Duchenne muscular dystrophy (DMD) is a progressive muscle-
wasting disease due to a mutation in the
dystrophin gene and the consequential
protein deficiency in muscle. How the lack of the sarcolemmal
protein dystrophin gives rise to the final disease status is still not clear. Several evidences suggest a role of
nuclear factor kappa-B (
NF-kappaB), a pleiotropic
transcription factor, in muscle degeneration and regeneration in DMD patients and mdx mice. We investigated the effects of
NF-kappaB blocking by
pyrrolidine dithiocarbamate (
PDTC), a well-known
NF-kappaB inhibitor, on dystrophic process in mdx mice. Five-week-old mdx and wild-type mice received three times a week for 5 weeks either
PDTC (50 mg/kg) or its vehicle.
PDTC treatment: (i) increased forelimb strength (+20%; P < 0.05) and strength normalized to weight (+24%; P < 0.05) and a decreased
fatigue percentage (-61%; P < 0.05) in mdx mice, (ii) blunted the augmented
NF-kappaB nuclear binding activity and the enhanced
TNF-alpha expression in dystrophic muscles (P < 0.01), (iii) at a quantitative morphological evaluation of extensor digitorum longus (EDL) and biceps muscles, increased area with normal fibers (P < 0.05, in EDL), reduced muscle
necrosis (P < 0.05 in biceps; P < 0.01 in EDL), and enhanced muscle regeneration (P < 0.01, in biceps).

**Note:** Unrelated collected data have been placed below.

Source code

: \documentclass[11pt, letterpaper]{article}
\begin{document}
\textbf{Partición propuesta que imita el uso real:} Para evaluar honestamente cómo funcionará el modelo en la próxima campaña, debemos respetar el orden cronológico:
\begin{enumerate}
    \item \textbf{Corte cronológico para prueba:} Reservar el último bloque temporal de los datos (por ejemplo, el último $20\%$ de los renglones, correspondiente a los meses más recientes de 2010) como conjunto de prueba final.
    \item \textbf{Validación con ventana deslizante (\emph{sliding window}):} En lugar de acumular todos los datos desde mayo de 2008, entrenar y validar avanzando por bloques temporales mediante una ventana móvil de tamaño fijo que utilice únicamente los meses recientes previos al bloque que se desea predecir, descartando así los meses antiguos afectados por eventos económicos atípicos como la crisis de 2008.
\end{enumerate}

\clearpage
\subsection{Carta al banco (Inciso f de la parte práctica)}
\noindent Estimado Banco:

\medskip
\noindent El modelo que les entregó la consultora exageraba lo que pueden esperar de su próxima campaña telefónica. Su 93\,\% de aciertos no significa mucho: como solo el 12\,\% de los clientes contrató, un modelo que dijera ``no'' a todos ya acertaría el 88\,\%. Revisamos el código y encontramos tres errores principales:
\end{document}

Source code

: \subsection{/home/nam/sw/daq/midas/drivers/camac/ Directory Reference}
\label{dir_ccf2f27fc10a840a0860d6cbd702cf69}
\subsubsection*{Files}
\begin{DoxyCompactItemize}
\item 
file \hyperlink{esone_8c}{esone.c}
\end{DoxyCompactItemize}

Our data support the hypothesis that
NF-kappaB contributes to the perpetuation of the dystrophic damage and show that its blockade produces beneficial effects on functional, biochemical, and morphological parameters in mdx mice. Most importantly, these new findings may have clinical implications for the pharmacological treatment of patients with DMD.